PROBLEM DESCRIPTION
Copy each line below holding "fields".

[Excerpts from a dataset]

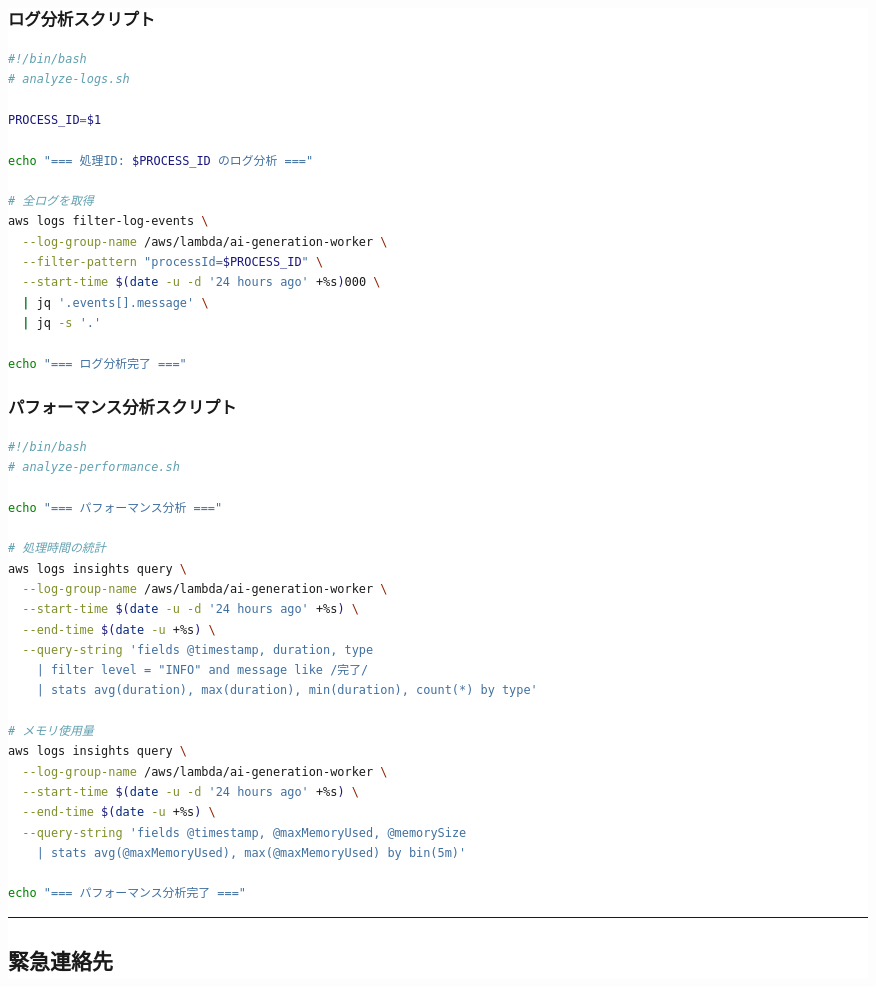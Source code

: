 ### ログ分析スクリプト

```bash
#!/bin/bash
# analyze-logs.sh

PROCESS_ID=$1

echo "=== 処理ID: $PROCESS_ID のログ分析 ==="

# 全ログを取得
aws logs filter-log-events \
  --log-group-name /aws/lambda/ai-generation-worker \
  --filter-pattern "processId=$PROCESS_ID" \
  --start-time $(date -u -d '24 hours ago' +%s)000 \
  | jq '.events[].message' \
  | jq -s '.'

echo "=== ログ分析完了 ==="
```

### パフォーマンス分析スクリプト

```bash
#!/bin/bash
# analyze-performance.sh

echo "=== パフォーマンス分析 ==="

# 処理時間の統計
aws logs insights query \
  --log-group-name /aws/lambda/ai-generation-worker \
  --start-time $(date -u -d '24 hours ago' +%s) \
  --end-time $(date -u +%s) \
  --query-string 'fields @timestamp, duration, type
    | filter level = "INFO" and message like /完了/
    | stats avg(duration), max(duration), min(duration), count(*) by type'

# メモリ使用量
aws logs insights query \
  --log-group-name /aws/lambda/ai-generation-worker \
  --start-time $(date -u -d '24 hours ago' +%s) \
  --end-time $(date -u +%s) \
  --query-string 'fields @timestamp, @maxMemoryUsed, @memorySize
    | stats avg(@maxMemoryUsed), max(@maxMemoryUsed) by bin(5m)'

echo "=== パフォーマンス分析完了 ==="
```

---

## 緊急連絡先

FINISHED EXERCISE
  --query-string 'fields @timestamp, duration, type
  --query-string 'fields @timestamp, @maxMemoryUsed, @memorySize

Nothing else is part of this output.